Muita gente pensa diferente no Congresso, como provam os 19 projetos em trâmite nas duas Casas Legislativas e que pretendem modificar a legislação relativa às UCs. A maioria deles, todos da bancada ruralista, pretende alterar os limites ou regras de unidades importantes e muito visitadas, como os parques nacionais do Iguaçu, dos Lençóis Maranhenses e da Chapada dos Veadeiros, entre outros, sempre em privilégio do lucro privado. “O Congresso é fruto de um sistema eleitoral ultrapassado, somado ao governo passado e seus quatro anos de negacionismo e desmonte do Estado”, diz Pedro Ivo Batista, do Instituto Terrazul e também dirigente do Fórum Brasileiro de ONGs do Meio Ambiente. O ambientalista avalia que as dificuldades serão grandes, mas não intransponíveis: “É um governo dirigido pela esquerda, mas é amplo e deve reunir todos os democratas, mesmo os que não são de esquerda. O que está em jogo é ter um país soberano e, no caso do Brasil, também sustentável e que garanta nossa diversidade cultural, étnica, social e biológica”.

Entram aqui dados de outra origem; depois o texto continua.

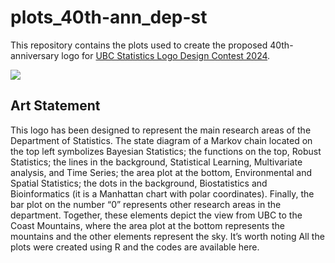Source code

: 
<!-- README.md is generated from README.Rmd. Please edit that file -->

# plots_40th-ann_dep-st

<!-- badges: start -->
<!-- badges: end -->

This repository contains the plots used to create the proposed
40th-anniversary logo for [UBC Statistics Logo Design Contest
2024](https://www.stat.ubc.ca/ubc-statistics-logo-design-contest-2024).

![](02_figs/final-logo/logo-40-a-DS_h-res_br.png)

## Art Statement

This logo has been designed to represent the main research areas of the
Department of Statistics. The state diagram of a Markov chain located on
the top left symbolizes Bayesian Statistics; the functions on the top,
Robust Statistics; the lines in the background, Statistical Learning,
Multivariate analysis, and Time Series; the area plot at the bottom,
Environmental and Spatial Statistics; the dots in the background,
Biostatistics and Bioinformatics (it is a Manhattan chart with polar
coordinates). Finally, the bar plot on the number “0” represents other
research areas in the department. Together, these elements depict the
view from UBC to the Coast Mountains, where the area plot at the bottom
represents the mountains and the other elements represent the sky. It’s
worth noting All the plots were created using R and the codes are
available here.
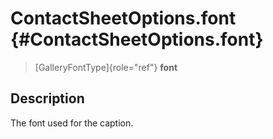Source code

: ContactSheetOptions.font {#ContactSheetOptions.font}
========================

> [GalleryFontType]{role="ref"} **font**

Description
-----------

The font used for the caption.

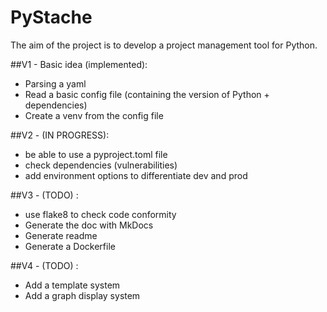 # PyStache
The aim of the project is to develop a project management tool for Python. 

##V1 - Basic idea (implemented): 

- Parsing a yaml
- Read a basic config file (containing the version of Python + dependencies)
- Create a venv from the config file

##V2 - (IN PROGRESS): 

- be able to use a pyproject.toml file
- check dependencies (vulnerabilities)
- add environment options to differentiate dev and prod

##V3 - (TODO) : 

- use flake8 to check code conformity
- Generate the doc with MkDocs
- Generate readme
- Generate a Dockerfile

##V4 - (TODO) : 

- Add a template system
- Add a graph display system


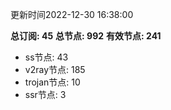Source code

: 更新时间2022-12-30 16:38:00

**总订阅: 45**
**总节点: 992**
**有效节点: 241**
- ss节点: 43
- v2ray节点: 185
- trojan节点: 10
- ssr节点: 3
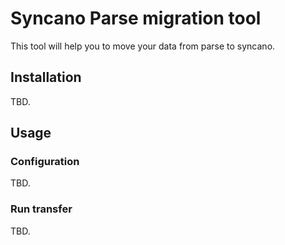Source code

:# Syncano Parse migration tool

This tool will help you to move your data from parse to syncano.

## Installation

TBD.

## Usage

### Configuration

TBD.

### Run transfer
 
 TBD.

Sem proteger as florestas, o acordo do Mercosul com a União Europeia não avança, alerta Marina Silva

Marina Silva afirma não haver dúvidas de que “existe dificuldade com a parte do Congresso que trabalha para manter a lógica bolsonarista e sua agenda contrária ao meio ambiente, aos direitos humanos e aos povos indígenas”. Segundo a ministra, é preciso que se crie um espaço de diálogo com o conjunto do Parlamento. “Para mostrar que mesmo aqueles que são oposição ao governo, mas não têm uma agenda de ódio contra as políticas ambientais, podem separar o estratégico daquilo que é o ordinário da ação parlamentar.” Não tardará para a agenda ambiental do governo ser novamente posta à prova. “Teremos, por exemplo, de fechar o acordo entre a Europa e o Mercosul. Se a mensagem que o Congresso passar for a de que vai alterar a lei em prejuízo da proteção da Amazônia e dos povos indígenas, o acordo não fecha. É preciso pensar uma agenda estratégica, na qual governo e oposição priorizem o interesse maior do Brasil.” •

Publicado na edição n° 1257 de CartaCapital, em 03 de maio de 2023.